*** Final – Alexandre ***
Fizemos
o caminho para o escritório num instante. Eu esperava apanhar trânsito, como
acontecia todos os dias, esperava ter problemas, esperava ter tempo para pensar
no que diria ao meu cliente quando chegasse, ter tempo para visualizar a
reunião. Não aconteceu nada disso, passei por sítios que não sabia que
existiam, ruas que nem deviam vir no mapa e cheguei ao escritório num instante.
-
Eu conduzo em Lisboa há muitos anos, doutor, um táxi não o trazia aqui mais
depressa que eu!
Acreditei
perfeitamente, acreditei sem a mínima hesitação. Portanto sabia-me conduzir
bem, sabia cozinhar, disse-me que fazia tudo em casa… tudo… e ainda por cima
era super atraente e super sensual. O meu amigo Hugo brincava dizendo que
percebia que estava apaixonado quando achava um homem perfeito… estar
apaixonado era achar que a pessoa que desejamos não tem defeitos. Bem, então
estou mesmo apaixonado.
Felizmente
sempre tive a capacidade de compartimentar os momentos da minha vida.

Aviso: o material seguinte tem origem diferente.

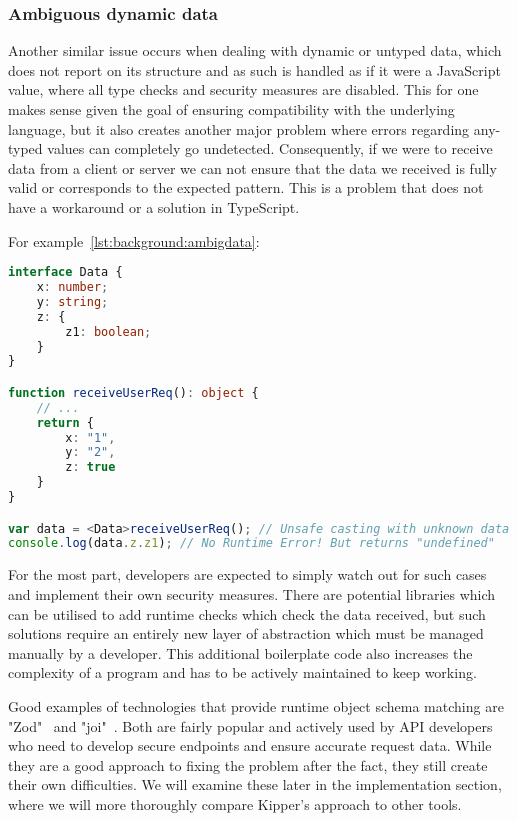\subsubsection{Ambiguous dynamic data}

Another similar issue occurs when dealing with dynamic or untyped data, which does not report on its structure and as such is handled as if it were a JavaScript value, where all type checks and security measures are disabled. This for one makes sense given the goal of ensuring compatibility with the underlying language, but it also creates another major problem where errors regarding any-typed values can completely go undetected. Consequently, if we were to receive data from a client or server we can not ensure that the data we received is fully valid or corresponds to the expected pattern. This is a problem that does not have a workaround or a solution in TypeScript.

For example~\ref{lst:background:ambigdata}:

\begin{lstlisting}[language=TypeScript,caption=Ambiguous dynamic data in TypeScript,label=lst:background:ambigdata]
interface Data {
	x: number;
	y: string;
	z: {
		z1: boolean;
	}
}

function receiveUserReq(): object {
	// ...
	return {
		x: "1",
		y: "2",
		z: true
	}
}

var data = <Data>receiveUserReq(); // Unsafe casting with unknown data
console.log(data.z.z1); // No Runtime Error! But returns "undefined"
\end{lstlisting}

For the most part, developers are expected to simply watch out for such cases and implement their own security measures. There are potential libraries which can be utilised to add runtime checks which check the data received, but such solutions require an entirely new layer of abstraction which must be managed manually by a developer. This additional boilerplate code also increases the complexity of a program and has to be actively maintained to keep working. 

Good examples of technologies that provide runtime object schema matching are "Zod"~\cite{zod} and "joi"~\cite{joi}. Both are fairly popular and actively used by API developers who need to develop secure endpoints and ensure accurate request data. While they are a good approach to fixing the problem after the fact, they still create their own difficulties. We will examine these later in the implementation section, where we will more thoroughly compare Kipper's approach to other tools.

Não tive
sucesso a 100%, mas consegui concentrar-me o suficiente no cliente para ele não
suspeitar que o meu pensamento de vez em quando atravessava a porta do gabinete
para imaginar o que o homem que estava lá fora à minha espera estaria a fazer.
Quando
fiquei sozinho preparei rapidamente uma minuta de um contrato de trabalho. Eu,
primeiro outorgante, a contratar o Jaime, segundo outorgante, como motorista,
cozinheiro… e prestador de outros serviços considerados necessários. Os
oitocentos euros de ordenado a que ele estava habituado e que sairiam limpos
porque ele viveria em minha casa e teria direito a alimentação. Seriam esses os
meus argumentos. Claro que depois tinha os impostos, mas mesmo assim… deixaria
de pagar quarto, deixaria de pagar alimentação, deixaria de pagar transportes…
achei a argumentação imbatível.
Saí
do gabinete e senti um nó na garganta. Estava com as secretárias à sua volta a
riem-se, mais uma colega minha… riam-se divertidos. Ele estava a rir-se também…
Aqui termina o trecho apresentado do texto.